RE: RNS out23 Apr 2019 22:28
FYI gkb- it's all here! The Transaction
The Company has concluded a contract with, as parties, Southern African Trade Finance Ltd (SATF), a company registered in the British Virgin Islands, as the purchaser, and SSGI: and a second contract with, as parties, SATF, SSGI and Canape Investments (pvt) Ltd (Canape) the Company’s wholly owned Zimbabwean subsidiary, the combined effect of which is to assign the Group’s 50.01% interest in Ronquil to SATF. SSGI is a party to the contract as a ‘Confirming Party’ as it has a security interest pursuant to the SSGI Loan, and also is the parent company of the owner of the other 49.99% interest in Ronquil; but otherwise has no material interest in or benefit from the Transaction. The key terms of the combined contracts are as follows:
The consideration from SATF is US$2.5 million payable outside Zimbabwe plus *RTGS$2.5 million (being US$1 million) payable in Zimbabwe.
The US$2.5 million payable externally will be applied in part repayment of US$2.5 million of the SSGI Loan.
The RTGS$2.5 million payable in Zimbabwe will be retained by SSGI as security until the SSGI Loan is repaid in full but if remitted from Zimbabwe may be applied in further repayment of the SSGI Loan.
SSGI has assigned back to the Company a loan due from Canape of US$3,168,059 value dated at 31 December 2016. This loan was equitably assigned to SSGI as part of a larger transaction pursuant to the agreements with SSGI announced on 30 January 2017 in connection with the acquisition by SSGI and its subsidiary of a 49.99% interest in Ronquil.
As a condition precedent that the Transaction must be approved by the Company’s Shareholders at a General Meeting no later than 23 April 2019.

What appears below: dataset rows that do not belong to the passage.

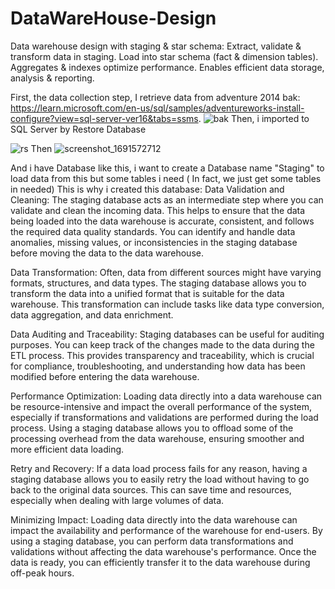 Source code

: # DataWareHouse-Design
Data warehouse design with staging &amp; star schema: Extract, validate &amp; transform data in staging. Load into star schema (fact &amp; dimension tables). Aggregates &amp; indexes optimize performance. Enables efficient data storage, analysis &amp; reporting.

First, the data collection step, I retrieve data from adventure 2014 bak: https://learn.microsoft.com/en-us/sql/samples/adventureworks-install-configure?view=sql-server-ver16&tabs=ssms.
![bak](https://github.com/QuyLe2000/DataWareHouse-Design/assets/90446677/e8f3d20f-0cc6-4458-b12b-c292b714e711)
Then, i imported to SQL Server by Restore Database

![rs](https://github.com/QuyLe2000/DataWareHouse-Design/assets/90446677/47502a0f-52d5-42cc-8770-03bf73c5443c)
Then
![screenshot_1691572712](https://github.com/QuyLe2000/DataWareHouse-Design/assets/90446677/cd8a113f-c28f-4c67-add6-6d6b874ef3d0)

And i have Database like this, i want to create a Database name "Staging" to load data from this but some tables i need ( In fact, we just get some tables in needed)
This is why i created this database: 
Data Validation and Cleaning: The staging database acts as an intermediate step where you can validate and clean the incoming data. This helps to ensure that the data being loaded into the data warehouse is accurate, consistent, and follows the required data quality standards. You can identify and handle data anomalies, missing values, or inconsistencies in the staging database before moving the data to the data warehouse.

Data Transformation: Often, data from different sources might have varying formats, structures, and data types. The staging database allows you to transform the data into a unified format that is suitable for the data warehouse. This transformation can include tasks like data type conversion, data aggregation, and data enrichment.

Data Auditing and Traceability: Staging databases can be useful for auditing purposes. You can keep track of the changes made to the data during the ETL process. This provides transparency and traceability, which is crucial for compliance, troubleshooting, and understanding how data has been modified before entering the data warehouse.

Performance Optimization: Loading data directly into a data warehouse can be resource-intensive and impact the overall performance of the system, especially if transformations and validations are performed during the load process. Using a staging database allows you to offload some of the processing overhead from the data warehouse, ensuring smoother and more efficient data loading.

Retry and Recovery: If a data load process fails for any reason, having a staging database allows you to easily retry the load without having to go back to the original data sources. This can save time and resources, especially when dealing with large volumes of data.

Minimizing Impact: Loading data directly into the data warehouse can impact the availability and performance of the warehouse for end-users. By using a staging database, you can perform data transformations and validations without affecting the data warehouse's performance. Once the data is ready, you can efficiently transfer it to the data warehouse during off-peak hours.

* RTGS is the new currency introduced in Zimbabwe in February 2019. On the date that RTGS was introduced all internal US$ balances in Zimbabwe became RTGS$ balances on a 1:1 basis. However, at the same time a market rate of US$1 = RTGS$2.5 was established.
Disposal of Canape
After completion of the Transaction, Canape will have no material assets apart from RTGS$2.5 million which will remain charged to SSGI until the SSGI Loan is fully repaid. It will owe on loan account US$18,012,050 to the Company and US$11,669,995 due to SSGI, all value dated 31 December 2016 (together the Historic Loans). Neither principal nor interest is payable on the Historic Loans unless and until Canape has the ability to pay. If repaid they must be repaid pro rata save that the first RTGS$2.5 million may be repaid to the Company in priority.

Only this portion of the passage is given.